▶ _Records to process_:
##########

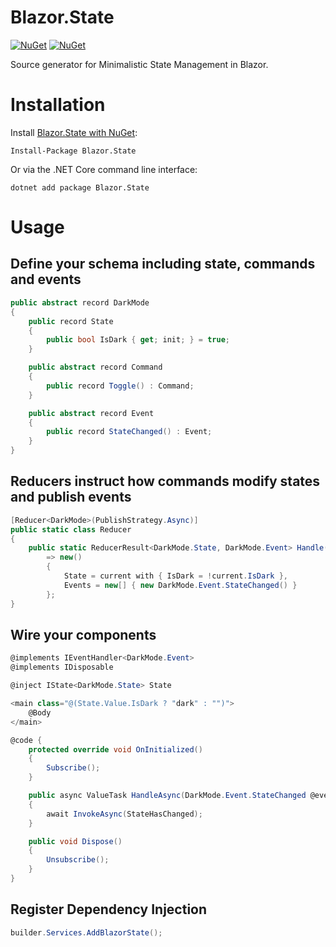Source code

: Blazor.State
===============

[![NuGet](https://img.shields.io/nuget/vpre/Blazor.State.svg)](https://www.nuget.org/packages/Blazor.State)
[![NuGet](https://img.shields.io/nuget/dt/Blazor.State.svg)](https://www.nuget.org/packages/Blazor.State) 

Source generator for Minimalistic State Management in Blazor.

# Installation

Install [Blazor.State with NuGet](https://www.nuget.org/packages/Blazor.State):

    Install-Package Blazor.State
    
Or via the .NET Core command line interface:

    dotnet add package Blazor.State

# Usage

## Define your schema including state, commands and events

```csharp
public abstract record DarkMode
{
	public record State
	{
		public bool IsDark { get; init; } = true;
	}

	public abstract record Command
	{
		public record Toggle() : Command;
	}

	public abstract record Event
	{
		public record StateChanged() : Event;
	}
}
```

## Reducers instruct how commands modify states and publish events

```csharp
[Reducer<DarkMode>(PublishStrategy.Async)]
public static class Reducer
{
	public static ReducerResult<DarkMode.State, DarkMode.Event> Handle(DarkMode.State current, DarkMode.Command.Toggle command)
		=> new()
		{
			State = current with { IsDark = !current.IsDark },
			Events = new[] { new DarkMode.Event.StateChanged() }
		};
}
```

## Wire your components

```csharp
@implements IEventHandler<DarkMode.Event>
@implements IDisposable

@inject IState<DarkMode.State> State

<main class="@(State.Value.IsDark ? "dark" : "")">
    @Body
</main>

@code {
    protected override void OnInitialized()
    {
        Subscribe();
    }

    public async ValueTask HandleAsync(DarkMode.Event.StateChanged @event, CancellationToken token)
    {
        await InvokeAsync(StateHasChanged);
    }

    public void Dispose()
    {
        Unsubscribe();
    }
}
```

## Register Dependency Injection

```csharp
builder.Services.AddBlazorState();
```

##########

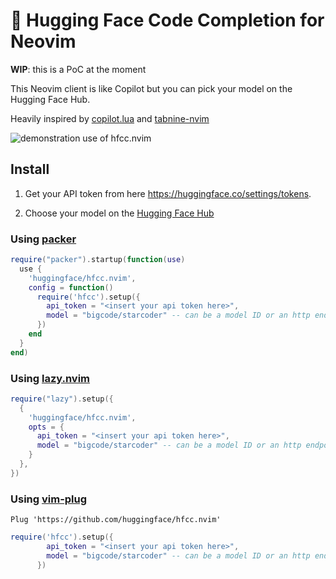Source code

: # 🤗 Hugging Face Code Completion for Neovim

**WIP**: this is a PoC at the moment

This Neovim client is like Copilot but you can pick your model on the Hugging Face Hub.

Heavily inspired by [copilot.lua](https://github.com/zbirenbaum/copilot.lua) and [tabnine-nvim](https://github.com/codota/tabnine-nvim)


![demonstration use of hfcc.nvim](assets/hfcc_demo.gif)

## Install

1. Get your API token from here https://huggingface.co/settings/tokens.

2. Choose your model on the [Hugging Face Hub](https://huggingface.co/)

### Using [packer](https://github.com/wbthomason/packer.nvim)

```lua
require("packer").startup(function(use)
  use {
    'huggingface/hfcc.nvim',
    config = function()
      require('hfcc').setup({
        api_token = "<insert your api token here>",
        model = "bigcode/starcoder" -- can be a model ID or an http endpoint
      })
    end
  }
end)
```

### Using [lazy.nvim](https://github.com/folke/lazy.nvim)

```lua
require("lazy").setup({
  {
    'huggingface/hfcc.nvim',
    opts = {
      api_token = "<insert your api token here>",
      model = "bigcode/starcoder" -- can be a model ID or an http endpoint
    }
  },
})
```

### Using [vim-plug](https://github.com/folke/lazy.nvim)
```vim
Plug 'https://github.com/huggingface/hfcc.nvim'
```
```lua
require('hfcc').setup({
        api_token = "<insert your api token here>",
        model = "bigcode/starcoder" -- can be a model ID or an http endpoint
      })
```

##########

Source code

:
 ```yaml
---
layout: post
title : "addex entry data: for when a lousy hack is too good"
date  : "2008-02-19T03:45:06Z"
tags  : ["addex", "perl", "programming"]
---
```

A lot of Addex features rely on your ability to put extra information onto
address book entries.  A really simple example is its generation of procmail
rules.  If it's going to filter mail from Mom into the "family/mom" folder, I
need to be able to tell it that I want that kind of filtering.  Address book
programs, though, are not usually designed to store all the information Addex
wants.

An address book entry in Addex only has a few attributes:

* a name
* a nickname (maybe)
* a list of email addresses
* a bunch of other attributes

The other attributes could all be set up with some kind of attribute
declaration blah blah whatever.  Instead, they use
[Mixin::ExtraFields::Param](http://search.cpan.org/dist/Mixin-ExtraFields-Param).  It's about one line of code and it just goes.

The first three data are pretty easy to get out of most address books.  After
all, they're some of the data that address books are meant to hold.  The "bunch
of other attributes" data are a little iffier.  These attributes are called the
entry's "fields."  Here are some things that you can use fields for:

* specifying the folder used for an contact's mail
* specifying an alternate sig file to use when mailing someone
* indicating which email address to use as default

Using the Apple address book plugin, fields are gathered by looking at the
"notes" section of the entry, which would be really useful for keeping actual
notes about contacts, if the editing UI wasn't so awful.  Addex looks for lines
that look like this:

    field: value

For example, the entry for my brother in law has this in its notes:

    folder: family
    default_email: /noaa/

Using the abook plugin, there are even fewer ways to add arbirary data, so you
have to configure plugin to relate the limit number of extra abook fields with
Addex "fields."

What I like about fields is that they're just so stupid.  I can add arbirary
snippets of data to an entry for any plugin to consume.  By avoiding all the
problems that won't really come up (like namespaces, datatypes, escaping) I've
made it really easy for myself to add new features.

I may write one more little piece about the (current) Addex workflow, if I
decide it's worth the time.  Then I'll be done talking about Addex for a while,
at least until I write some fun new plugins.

##########

▶ _Assignment_: Could you set down, exactly as written, the lines above between the one holding "have to configure" and the one holding "snippets of data", inclusive, and nothing more?

▶ _Reply_:
have to configure plugin to relate the limit number of extra abook fields with
Addex "fields."

What I like about fields is that they're just so stupid.  I can add arbirary
snippets of data to an entry for any plugin to consume.  By avoiding all the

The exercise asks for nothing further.